Stored items from a collection
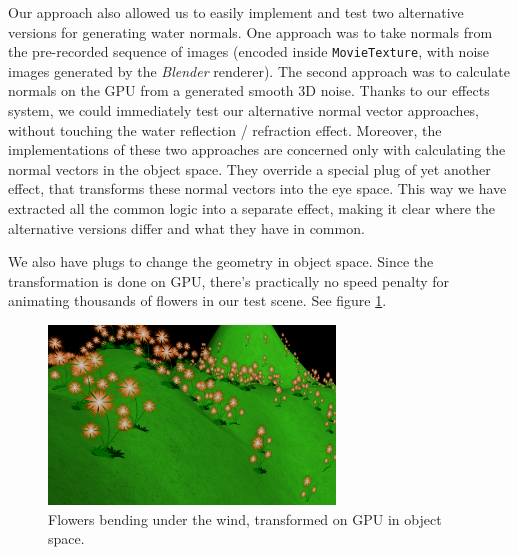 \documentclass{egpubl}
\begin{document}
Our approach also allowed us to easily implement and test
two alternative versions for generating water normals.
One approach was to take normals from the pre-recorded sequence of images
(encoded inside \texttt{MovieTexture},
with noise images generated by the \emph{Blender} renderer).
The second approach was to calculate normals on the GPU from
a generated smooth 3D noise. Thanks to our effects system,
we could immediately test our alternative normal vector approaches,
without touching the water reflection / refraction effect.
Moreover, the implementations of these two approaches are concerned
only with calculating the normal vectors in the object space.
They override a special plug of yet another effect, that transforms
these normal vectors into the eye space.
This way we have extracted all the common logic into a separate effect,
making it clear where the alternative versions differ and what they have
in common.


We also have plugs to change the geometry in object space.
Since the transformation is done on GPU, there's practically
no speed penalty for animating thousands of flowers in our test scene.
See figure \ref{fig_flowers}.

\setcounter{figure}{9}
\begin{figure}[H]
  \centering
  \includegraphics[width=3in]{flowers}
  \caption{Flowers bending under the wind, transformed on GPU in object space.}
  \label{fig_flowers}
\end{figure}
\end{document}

* * *

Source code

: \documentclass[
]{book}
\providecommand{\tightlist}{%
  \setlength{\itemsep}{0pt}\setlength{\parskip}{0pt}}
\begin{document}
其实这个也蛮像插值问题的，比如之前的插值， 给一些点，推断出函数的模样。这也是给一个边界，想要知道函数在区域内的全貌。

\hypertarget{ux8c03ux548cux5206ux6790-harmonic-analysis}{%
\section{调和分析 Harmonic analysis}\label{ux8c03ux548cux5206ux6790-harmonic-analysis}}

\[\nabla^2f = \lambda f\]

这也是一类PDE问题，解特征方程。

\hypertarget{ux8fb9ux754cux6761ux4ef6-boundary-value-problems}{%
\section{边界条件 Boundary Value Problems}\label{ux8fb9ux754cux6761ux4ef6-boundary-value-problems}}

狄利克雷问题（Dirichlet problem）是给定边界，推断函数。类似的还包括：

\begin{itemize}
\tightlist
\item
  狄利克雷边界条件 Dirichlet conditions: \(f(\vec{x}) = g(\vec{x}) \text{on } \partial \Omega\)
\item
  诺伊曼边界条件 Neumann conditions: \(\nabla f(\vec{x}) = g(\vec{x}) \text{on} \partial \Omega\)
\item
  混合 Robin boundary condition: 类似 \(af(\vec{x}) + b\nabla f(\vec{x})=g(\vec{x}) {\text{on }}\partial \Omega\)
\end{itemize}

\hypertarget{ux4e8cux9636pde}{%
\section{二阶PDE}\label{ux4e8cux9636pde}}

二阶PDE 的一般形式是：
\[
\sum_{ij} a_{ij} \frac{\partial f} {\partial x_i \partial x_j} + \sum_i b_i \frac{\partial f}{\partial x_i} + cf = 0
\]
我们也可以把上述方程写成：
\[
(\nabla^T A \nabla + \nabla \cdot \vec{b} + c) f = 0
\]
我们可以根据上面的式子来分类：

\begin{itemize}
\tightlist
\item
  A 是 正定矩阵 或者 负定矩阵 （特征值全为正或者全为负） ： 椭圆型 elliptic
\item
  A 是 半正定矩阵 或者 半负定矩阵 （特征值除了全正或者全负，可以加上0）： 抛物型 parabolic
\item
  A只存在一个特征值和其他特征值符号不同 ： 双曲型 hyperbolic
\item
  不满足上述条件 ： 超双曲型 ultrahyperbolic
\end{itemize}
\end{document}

==

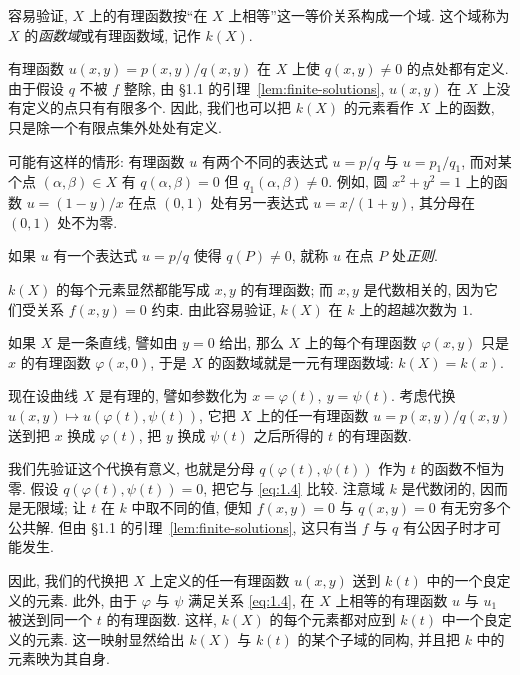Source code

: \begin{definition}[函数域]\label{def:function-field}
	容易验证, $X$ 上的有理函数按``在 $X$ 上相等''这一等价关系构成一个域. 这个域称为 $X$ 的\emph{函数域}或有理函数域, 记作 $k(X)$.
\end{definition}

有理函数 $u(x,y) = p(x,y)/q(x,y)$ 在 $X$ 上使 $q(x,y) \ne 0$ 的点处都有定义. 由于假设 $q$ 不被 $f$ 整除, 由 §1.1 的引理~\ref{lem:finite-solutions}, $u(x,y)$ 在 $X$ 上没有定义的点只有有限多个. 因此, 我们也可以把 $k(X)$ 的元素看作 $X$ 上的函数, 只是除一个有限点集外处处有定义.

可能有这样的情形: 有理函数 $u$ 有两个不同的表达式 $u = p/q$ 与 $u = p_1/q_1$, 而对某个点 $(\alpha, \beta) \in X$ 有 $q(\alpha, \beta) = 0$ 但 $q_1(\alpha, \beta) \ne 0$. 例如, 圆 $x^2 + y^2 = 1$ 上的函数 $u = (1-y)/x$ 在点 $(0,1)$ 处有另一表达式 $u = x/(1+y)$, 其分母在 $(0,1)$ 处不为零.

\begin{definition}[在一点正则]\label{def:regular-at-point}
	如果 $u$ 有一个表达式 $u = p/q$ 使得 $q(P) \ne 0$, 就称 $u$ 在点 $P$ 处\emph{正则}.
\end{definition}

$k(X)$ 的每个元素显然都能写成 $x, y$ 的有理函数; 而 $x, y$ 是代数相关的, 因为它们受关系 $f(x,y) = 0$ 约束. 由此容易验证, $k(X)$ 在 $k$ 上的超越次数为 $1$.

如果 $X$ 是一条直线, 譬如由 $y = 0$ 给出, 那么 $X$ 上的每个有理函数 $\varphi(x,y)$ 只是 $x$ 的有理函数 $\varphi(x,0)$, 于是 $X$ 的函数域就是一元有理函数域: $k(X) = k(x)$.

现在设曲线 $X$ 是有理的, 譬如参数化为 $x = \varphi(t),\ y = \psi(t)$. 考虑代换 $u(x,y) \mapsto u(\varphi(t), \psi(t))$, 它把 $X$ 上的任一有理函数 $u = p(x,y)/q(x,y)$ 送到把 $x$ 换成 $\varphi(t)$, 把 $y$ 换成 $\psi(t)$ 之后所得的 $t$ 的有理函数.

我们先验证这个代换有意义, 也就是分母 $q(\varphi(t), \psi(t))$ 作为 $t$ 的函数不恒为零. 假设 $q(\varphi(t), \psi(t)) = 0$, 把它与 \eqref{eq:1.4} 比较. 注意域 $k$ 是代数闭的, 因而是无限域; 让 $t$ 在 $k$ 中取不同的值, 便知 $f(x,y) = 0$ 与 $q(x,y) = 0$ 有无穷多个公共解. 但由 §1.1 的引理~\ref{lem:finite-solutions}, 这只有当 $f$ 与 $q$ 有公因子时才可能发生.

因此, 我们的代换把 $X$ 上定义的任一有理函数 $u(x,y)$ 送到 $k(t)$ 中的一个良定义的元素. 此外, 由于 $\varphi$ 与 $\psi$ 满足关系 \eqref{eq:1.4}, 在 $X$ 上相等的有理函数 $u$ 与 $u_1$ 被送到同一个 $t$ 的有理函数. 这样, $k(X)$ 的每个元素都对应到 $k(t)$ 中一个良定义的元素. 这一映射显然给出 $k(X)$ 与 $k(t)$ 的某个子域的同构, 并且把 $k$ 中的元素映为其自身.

**Exercise goal**
Please go through the data and copy each line containing the word "generated".

**Task solution**
with noise images generated by the \emph{Blender} renderer).
a generated smooth 3D noise. Thanks to our effects system,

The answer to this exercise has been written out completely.